> [Exercise goal]:
From the entries below, return exactly the lines beginning at the one that contains "- Automated lead" and ending at the one that contains "- Delivered technical", both of them included, and only those lines.

> [Stored data]:
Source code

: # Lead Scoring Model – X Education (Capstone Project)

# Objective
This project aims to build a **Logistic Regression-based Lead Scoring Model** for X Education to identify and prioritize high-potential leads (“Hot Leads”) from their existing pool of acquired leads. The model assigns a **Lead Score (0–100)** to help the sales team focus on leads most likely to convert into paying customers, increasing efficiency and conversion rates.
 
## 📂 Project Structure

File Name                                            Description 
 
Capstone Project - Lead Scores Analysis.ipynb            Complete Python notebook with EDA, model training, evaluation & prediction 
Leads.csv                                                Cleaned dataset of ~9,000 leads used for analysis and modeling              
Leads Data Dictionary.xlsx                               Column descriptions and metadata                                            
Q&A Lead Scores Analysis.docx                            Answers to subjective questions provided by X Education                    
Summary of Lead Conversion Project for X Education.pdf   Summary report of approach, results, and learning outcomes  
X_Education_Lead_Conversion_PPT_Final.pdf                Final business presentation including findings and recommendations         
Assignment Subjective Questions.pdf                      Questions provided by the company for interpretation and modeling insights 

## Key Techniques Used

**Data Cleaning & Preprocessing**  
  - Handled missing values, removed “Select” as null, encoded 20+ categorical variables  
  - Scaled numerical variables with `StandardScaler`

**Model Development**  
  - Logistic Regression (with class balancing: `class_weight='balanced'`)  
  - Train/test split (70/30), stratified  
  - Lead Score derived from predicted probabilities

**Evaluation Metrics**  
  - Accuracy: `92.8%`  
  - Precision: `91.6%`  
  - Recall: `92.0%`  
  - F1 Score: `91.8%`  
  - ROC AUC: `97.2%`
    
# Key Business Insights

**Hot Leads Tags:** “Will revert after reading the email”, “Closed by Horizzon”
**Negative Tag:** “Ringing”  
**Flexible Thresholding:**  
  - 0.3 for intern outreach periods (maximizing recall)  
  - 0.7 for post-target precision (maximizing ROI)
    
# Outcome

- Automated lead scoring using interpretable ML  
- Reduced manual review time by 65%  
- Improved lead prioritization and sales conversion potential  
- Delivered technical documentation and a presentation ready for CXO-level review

--

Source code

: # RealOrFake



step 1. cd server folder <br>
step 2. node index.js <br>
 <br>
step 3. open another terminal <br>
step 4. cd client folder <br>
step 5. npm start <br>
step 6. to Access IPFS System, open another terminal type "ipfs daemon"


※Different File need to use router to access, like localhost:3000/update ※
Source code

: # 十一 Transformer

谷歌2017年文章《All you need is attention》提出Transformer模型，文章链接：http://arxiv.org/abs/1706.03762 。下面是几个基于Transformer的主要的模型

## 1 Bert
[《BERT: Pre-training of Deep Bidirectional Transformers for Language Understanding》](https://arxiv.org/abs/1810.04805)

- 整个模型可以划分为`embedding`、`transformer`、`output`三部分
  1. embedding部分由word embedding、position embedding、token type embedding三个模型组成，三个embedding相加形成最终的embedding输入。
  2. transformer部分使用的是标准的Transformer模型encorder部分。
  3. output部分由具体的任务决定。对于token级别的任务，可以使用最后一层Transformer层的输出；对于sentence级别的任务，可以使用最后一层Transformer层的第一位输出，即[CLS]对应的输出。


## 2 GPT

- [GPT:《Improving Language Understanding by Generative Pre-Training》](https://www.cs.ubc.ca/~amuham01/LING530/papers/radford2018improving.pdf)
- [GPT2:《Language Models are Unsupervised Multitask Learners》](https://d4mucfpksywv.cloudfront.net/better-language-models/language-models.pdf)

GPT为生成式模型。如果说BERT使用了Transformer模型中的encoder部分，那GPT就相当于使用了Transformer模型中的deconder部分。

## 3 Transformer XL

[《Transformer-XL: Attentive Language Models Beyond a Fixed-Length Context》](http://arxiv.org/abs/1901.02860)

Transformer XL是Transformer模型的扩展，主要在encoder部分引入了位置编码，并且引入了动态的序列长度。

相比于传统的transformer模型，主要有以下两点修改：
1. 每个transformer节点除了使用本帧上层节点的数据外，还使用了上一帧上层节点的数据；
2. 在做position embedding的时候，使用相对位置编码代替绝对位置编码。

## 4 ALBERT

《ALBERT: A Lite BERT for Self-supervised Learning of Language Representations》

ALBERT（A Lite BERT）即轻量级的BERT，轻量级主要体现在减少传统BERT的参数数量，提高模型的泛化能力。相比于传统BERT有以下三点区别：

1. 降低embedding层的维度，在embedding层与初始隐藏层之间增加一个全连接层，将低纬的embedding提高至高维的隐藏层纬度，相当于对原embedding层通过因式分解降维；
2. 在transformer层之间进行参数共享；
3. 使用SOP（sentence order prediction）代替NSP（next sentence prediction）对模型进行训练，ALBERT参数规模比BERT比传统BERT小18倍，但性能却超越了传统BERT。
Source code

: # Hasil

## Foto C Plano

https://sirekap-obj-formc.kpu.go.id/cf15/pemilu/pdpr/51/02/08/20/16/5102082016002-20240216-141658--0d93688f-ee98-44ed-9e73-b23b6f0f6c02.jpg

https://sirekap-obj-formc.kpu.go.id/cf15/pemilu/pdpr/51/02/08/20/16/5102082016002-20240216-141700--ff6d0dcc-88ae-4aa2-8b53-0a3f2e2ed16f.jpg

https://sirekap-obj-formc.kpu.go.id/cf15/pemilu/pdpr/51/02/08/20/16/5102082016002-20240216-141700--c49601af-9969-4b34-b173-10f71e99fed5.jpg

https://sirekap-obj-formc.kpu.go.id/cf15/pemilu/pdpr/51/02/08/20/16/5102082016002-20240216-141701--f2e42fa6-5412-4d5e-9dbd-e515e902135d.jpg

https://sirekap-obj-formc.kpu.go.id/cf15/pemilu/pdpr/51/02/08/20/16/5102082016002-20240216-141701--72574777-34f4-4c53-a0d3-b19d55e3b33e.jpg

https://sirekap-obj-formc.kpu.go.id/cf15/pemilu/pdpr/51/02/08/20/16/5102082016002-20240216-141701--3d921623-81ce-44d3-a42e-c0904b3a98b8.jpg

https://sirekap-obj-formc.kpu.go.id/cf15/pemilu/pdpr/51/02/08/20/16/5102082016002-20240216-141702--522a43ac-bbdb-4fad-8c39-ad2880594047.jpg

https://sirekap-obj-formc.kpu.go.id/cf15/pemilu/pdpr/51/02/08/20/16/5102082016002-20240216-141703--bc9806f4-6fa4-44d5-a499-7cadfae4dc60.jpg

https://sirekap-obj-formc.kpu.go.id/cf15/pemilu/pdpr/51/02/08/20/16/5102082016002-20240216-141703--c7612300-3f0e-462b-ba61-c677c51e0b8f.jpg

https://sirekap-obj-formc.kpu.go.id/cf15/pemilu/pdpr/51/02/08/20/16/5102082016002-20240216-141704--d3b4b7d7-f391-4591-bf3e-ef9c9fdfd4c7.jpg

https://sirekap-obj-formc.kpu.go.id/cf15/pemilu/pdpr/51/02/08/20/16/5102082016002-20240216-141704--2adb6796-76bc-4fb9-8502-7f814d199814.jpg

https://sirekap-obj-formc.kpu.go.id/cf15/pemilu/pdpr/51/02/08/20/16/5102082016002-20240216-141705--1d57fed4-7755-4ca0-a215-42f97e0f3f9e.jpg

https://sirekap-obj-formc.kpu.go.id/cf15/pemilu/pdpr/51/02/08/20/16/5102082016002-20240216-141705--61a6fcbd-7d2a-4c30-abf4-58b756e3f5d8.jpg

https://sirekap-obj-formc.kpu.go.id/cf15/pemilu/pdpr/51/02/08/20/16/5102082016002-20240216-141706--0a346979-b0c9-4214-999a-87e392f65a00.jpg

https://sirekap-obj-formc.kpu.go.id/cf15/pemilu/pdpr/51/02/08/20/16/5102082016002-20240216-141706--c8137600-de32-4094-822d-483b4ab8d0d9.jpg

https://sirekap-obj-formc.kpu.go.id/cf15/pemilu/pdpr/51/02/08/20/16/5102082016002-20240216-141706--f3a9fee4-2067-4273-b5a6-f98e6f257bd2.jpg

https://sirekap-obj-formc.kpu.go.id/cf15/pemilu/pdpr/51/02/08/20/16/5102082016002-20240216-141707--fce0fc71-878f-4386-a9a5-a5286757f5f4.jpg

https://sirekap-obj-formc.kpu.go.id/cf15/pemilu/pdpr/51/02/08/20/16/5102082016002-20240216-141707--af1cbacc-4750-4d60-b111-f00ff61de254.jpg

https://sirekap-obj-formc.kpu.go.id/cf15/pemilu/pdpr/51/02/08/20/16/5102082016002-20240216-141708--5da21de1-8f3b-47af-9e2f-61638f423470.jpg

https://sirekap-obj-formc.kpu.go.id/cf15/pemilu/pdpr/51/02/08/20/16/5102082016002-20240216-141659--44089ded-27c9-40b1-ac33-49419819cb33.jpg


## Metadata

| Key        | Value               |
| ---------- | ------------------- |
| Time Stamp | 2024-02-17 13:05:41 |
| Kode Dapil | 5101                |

...

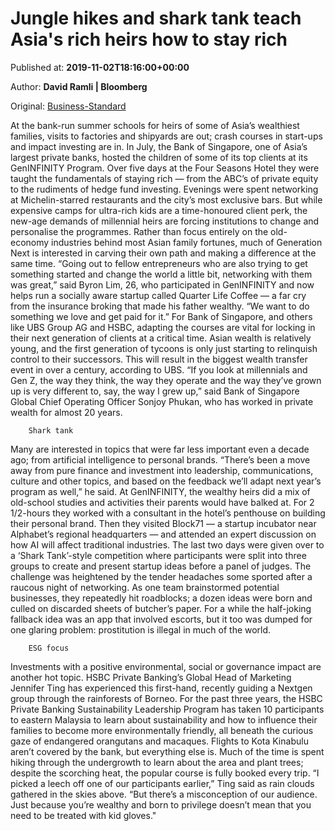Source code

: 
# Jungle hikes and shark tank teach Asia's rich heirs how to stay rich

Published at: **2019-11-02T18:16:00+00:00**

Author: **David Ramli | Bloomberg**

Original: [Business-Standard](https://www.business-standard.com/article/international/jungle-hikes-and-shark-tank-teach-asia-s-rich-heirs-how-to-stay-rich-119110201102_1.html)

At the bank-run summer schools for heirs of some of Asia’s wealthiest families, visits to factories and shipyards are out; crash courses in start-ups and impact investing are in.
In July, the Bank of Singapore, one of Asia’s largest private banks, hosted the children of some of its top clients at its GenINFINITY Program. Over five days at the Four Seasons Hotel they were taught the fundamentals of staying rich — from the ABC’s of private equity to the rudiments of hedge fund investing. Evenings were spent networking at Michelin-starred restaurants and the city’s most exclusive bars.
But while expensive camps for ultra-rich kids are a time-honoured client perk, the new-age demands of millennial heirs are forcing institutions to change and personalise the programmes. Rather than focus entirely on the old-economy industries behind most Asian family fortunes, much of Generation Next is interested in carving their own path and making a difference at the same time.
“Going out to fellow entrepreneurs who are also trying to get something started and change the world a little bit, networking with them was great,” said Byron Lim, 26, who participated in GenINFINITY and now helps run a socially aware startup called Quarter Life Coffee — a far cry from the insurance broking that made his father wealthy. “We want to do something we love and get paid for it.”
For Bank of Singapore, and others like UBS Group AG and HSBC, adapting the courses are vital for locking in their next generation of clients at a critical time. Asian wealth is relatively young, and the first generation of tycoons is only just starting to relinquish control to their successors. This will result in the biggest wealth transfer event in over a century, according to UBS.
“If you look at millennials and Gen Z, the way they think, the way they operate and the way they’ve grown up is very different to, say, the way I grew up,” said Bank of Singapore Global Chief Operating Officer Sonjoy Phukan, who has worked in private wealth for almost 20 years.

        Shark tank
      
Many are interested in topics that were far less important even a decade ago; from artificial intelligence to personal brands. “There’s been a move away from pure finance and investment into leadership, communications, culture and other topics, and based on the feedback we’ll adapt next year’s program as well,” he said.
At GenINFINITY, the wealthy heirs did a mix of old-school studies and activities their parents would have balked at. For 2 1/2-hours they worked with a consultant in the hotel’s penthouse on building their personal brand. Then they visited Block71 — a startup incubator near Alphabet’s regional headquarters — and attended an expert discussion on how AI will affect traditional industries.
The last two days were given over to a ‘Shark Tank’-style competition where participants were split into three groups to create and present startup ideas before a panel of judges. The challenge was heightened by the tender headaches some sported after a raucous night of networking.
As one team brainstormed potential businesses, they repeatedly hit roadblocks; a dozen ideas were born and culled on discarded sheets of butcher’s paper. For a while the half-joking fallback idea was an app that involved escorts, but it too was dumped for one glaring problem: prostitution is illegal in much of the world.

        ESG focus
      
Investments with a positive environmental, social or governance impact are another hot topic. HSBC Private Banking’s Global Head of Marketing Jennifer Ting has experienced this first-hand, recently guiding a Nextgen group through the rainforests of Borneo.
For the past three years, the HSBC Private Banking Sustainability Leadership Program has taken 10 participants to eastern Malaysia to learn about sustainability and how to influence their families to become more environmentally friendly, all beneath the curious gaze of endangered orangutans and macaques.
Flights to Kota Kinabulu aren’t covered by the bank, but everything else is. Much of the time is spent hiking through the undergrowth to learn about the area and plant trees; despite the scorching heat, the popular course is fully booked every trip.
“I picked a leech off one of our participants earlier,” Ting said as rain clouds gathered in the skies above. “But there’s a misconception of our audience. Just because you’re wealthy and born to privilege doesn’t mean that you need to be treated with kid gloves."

> [Solved exercise]:
- Automated lead scoring using interpretable ML  
- Reduced manual review time by 65%  
- Improved lead prioritization and sales conversion potential  
- Delivered technical documentation and a presentation ready for CXO-level review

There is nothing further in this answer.